-- Available data follows --
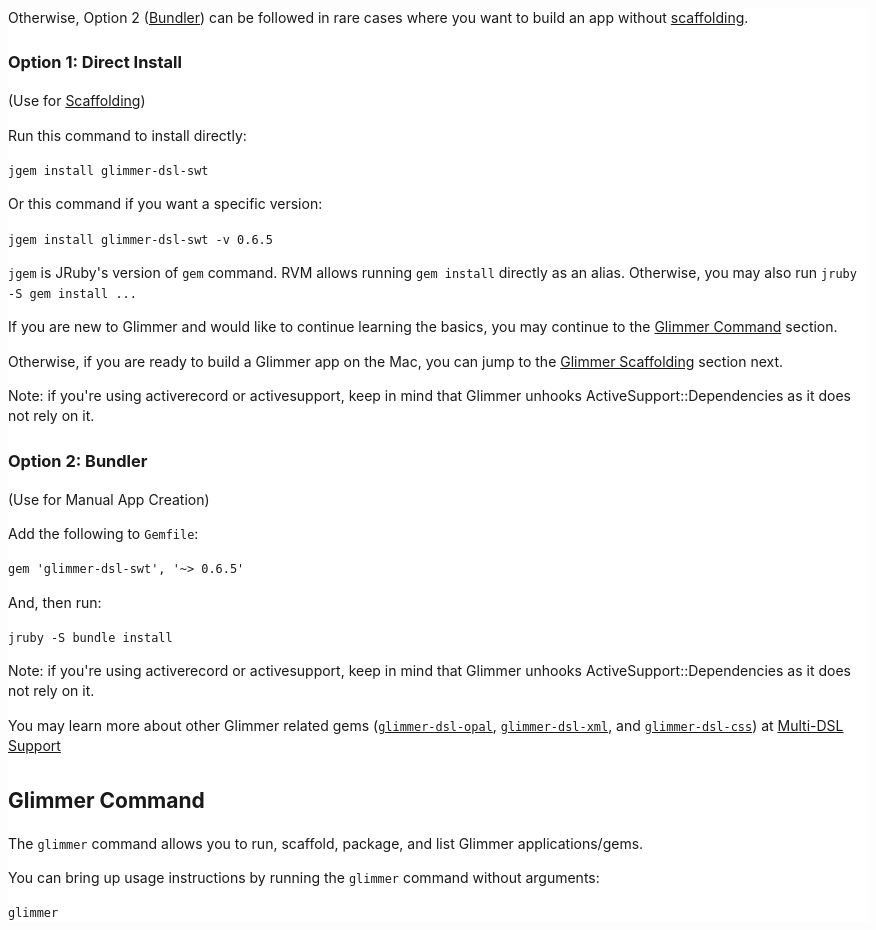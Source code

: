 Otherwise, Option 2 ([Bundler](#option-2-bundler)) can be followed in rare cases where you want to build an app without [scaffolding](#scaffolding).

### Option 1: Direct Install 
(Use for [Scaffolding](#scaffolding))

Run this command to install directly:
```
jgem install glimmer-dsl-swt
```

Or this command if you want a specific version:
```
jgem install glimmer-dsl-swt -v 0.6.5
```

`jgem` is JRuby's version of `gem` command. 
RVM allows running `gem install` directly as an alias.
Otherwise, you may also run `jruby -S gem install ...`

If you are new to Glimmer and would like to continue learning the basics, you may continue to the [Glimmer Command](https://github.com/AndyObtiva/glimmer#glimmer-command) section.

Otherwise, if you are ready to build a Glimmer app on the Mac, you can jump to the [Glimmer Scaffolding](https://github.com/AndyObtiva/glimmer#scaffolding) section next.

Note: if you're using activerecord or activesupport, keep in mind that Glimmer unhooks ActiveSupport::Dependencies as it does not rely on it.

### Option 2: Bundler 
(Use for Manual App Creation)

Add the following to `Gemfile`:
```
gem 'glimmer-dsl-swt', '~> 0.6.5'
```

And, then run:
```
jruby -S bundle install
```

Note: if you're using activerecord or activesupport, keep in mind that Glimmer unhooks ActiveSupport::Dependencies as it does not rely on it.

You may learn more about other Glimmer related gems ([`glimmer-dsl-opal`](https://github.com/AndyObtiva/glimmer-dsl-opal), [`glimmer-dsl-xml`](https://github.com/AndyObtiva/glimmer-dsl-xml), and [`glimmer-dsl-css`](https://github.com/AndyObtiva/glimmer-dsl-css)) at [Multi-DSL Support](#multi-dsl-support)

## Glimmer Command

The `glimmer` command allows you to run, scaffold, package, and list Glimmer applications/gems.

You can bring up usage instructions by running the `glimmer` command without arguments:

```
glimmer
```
-- Available data concluded --
-- Available data follows --
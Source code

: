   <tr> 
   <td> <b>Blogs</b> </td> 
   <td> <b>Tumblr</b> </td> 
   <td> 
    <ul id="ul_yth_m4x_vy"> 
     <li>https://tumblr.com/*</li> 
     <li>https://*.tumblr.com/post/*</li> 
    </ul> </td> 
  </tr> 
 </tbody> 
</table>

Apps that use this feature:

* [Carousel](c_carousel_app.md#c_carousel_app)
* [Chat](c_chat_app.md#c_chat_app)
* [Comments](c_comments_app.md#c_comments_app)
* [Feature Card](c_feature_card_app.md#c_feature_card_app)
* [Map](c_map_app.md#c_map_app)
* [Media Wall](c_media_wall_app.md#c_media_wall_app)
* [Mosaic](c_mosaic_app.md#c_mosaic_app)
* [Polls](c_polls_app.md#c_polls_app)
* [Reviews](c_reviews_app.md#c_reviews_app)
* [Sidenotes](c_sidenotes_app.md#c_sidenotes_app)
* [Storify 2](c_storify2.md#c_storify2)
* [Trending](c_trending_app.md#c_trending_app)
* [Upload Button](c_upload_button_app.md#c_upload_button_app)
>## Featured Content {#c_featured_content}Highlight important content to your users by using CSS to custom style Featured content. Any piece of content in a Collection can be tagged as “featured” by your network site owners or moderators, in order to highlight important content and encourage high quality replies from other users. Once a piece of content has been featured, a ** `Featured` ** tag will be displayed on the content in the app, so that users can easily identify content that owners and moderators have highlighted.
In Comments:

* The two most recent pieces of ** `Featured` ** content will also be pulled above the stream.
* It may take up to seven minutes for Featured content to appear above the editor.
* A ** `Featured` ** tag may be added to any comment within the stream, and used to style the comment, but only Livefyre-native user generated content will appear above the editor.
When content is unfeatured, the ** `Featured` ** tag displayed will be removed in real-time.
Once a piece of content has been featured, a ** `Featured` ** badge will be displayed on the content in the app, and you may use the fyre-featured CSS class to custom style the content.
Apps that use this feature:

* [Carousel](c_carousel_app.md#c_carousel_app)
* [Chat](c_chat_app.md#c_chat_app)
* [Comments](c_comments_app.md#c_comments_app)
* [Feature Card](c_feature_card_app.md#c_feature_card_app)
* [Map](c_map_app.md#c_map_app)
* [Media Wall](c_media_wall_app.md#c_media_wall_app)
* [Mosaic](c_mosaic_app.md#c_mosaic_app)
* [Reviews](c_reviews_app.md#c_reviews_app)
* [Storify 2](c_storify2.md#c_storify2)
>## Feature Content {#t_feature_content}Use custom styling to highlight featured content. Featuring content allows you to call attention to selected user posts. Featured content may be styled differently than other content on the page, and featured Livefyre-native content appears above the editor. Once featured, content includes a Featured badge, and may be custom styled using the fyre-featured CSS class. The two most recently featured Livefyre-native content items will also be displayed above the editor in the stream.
-- Available data concluded --
What you are asked to do:
Of the entries above, transcribe exactly those lines that fall between the line containing "<td> <b>Tumblr</b> </td>" and the line containing "When content is", together with those two lines.

Answer section:
   <td> <b>Tumblr</b> </td> 
   <td> 
    <ul id="ul_yth_m4x_vy"> 
     <li>https://tumblr.com/*</li> 
     <li>https://*.tumblr.com/post/*</li> 
    </ul> </td> 
  </tr> 
 </tbody> 
</table>

Apps that use this feature:

* [Carousel](c_carousel_app.md#c_carousel_app)
* [Chat](c_chat_app.md#c_chat_app)
* [Comments](c_comments_app.md#c_comments_app)
* [Feature Card](c_feature_card_app.md#c_feature_card_app)
* [Map](c_map_app.md#c_map_app)
* [Media Wall](c_media_wall_app.md#c_media_wall_app)
* [Mosaic](c_mosaic_app.md#c_mosaic_app)
* [Polls](c_polls_app.md#c_polls_app)
* [Reviews](c_reviews_app.md#c_reviews_app)
* [Sidenotes](c_sidenotes_app.md#c_sidenotes_app)
* [Storify 2](c_storify2.md#c_storify2)
* [Trending](c_trending_app.md#c_trending_app)
* [Upload Button](c_upload_button_app.md#c_upload_button_app)
>## Featured Content {#c_featured_content}Highlight important content to your users by using CSS to custom style Featured content. Any piece of content in a Collection can be tagged as “featured” by your network site owners or moderators, in order to highlight important content and encourage high quality replies from other users. Once a piece of content has been featured, a ** `Featured` ** tag will be displayed on the content in the app, so that users can easily identify content that owners and moderators have highlighted.
In Comments:

* The two most recent pieces of ** `Featured` ** content will also be pulled above the stream.
* It may take up to seven minutes for Featured content to appear above the editor.
* A ** `Featured` ** tag may be added to any comment within the stream, and used to style the comment, but only Livefyre-native user generated content will appear above the editor.
When content is unfeatured, the ** `Featured` ** tag displayed will be removed in real-time.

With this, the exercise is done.